Start of Data supplied

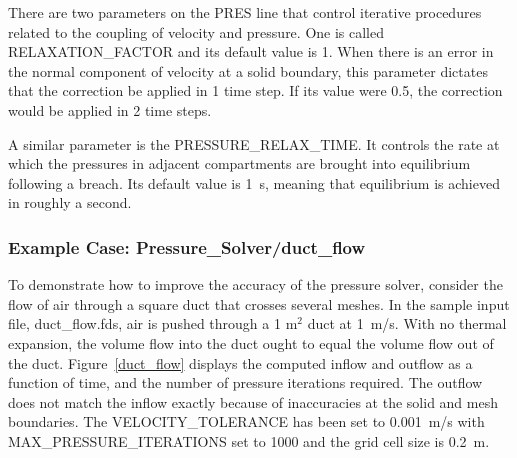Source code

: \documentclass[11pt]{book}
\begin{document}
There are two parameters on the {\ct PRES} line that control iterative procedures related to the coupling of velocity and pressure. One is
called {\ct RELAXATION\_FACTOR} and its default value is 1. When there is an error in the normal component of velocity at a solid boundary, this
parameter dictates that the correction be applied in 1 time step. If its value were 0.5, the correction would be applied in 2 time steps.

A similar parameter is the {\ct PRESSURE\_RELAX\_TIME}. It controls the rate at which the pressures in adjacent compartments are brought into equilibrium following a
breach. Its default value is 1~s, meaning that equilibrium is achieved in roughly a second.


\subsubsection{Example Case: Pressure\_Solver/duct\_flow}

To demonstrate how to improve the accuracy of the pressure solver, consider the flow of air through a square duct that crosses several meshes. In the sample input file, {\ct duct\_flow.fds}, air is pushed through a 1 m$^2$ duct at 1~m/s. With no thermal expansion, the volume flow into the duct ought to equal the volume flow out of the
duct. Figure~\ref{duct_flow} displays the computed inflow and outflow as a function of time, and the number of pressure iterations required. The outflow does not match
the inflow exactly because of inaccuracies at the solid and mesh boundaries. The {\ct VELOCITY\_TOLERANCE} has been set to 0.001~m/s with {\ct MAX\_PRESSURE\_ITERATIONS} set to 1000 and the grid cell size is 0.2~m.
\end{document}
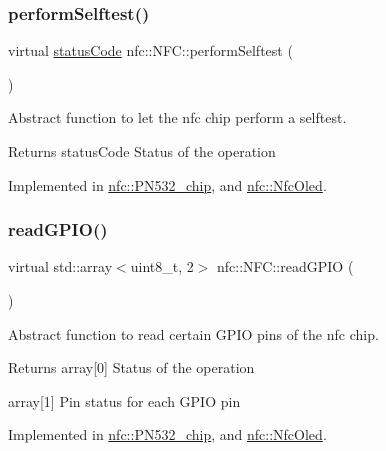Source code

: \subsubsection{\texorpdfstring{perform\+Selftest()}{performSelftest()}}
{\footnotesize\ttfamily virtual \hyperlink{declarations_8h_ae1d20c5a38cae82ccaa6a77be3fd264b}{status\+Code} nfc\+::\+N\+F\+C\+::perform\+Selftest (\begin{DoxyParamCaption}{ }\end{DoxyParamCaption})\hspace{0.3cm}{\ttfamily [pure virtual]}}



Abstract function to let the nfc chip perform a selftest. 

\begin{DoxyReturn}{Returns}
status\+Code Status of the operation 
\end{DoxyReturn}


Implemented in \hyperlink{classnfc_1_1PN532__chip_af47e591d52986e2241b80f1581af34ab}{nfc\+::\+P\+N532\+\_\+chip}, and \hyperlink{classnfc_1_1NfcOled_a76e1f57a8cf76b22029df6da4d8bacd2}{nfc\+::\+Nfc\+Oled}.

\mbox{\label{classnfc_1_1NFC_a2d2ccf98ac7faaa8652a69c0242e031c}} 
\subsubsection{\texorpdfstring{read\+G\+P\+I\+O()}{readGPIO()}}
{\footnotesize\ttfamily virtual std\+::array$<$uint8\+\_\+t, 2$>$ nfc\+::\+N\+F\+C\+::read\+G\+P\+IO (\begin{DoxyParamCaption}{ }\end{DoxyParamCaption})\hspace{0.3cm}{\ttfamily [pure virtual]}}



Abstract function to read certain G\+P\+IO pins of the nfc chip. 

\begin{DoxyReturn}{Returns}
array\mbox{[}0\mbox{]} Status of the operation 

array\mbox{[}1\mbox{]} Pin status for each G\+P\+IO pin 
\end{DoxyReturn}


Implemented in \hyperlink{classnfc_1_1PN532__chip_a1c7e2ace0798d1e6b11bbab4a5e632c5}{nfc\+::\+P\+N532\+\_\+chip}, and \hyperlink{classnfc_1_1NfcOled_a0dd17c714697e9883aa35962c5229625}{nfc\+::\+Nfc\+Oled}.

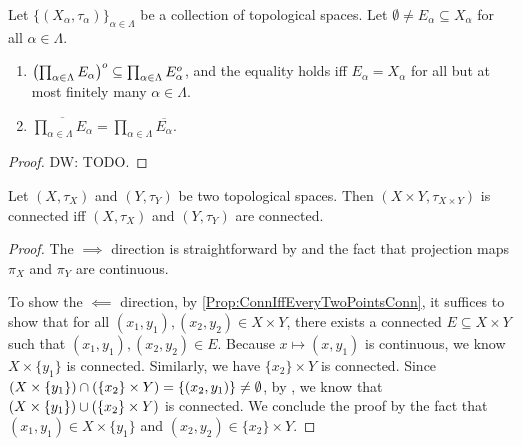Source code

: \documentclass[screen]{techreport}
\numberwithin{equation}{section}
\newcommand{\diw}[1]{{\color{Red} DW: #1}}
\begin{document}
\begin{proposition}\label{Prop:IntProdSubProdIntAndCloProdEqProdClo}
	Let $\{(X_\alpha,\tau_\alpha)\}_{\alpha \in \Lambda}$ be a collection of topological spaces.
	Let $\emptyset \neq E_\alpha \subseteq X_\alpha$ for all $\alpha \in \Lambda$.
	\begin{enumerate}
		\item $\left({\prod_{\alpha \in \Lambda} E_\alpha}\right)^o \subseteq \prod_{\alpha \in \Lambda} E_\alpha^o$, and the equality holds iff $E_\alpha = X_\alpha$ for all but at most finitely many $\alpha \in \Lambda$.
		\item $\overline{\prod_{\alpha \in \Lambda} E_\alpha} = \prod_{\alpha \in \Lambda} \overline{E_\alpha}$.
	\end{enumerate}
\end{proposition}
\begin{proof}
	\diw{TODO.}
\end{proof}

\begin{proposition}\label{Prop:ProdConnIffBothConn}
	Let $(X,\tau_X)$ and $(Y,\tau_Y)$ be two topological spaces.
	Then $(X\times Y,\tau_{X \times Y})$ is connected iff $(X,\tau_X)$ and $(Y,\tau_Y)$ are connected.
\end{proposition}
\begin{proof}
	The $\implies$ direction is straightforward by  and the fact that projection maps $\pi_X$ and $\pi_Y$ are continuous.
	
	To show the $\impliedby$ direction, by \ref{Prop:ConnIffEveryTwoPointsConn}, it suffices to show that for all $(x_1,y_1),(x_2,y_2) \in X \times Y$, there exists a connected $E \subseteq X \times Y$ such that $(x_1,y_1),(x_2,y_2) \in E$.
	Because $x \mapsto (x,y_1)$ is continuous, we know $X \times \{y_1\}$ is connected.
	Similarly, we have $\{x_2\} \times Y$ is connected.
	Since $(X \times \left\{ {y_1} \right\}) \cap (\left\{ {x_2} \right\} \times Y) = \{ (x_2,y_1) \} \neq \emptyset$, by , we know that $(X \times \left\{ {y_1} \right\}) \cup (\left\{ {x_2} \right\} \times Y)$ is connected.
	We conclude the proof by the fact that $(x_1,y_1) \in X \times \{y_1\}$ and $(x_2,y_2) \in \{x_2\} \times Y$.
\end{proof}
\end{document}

End of Data supplied

> Task objective: Could you copy out every line in the material above that contains the string "right"?

> Expected answer:
		\item $\left({\prod_{\alpha \in \Lambda} E_\alpha}\right)^o \subseteq \prod_{\alpha \in \Lambda} E_\alpha^o$, and the equality holds iff $E_\alpha = X_\alpha$ for all but at most finitely many $\alpha \in \Lambda$.
	Since $(X \times \left\{ {y_1} \right\}) \cap (\left\{ {x_2} \right\} \times Y) = \{ (x_2,y_1) \} \neq \emptyset$, by , we know that $(X \times \left\{ {y_1} \right\}) \cup (\left\{ {x_2} \right\} \times Y)$ is connected.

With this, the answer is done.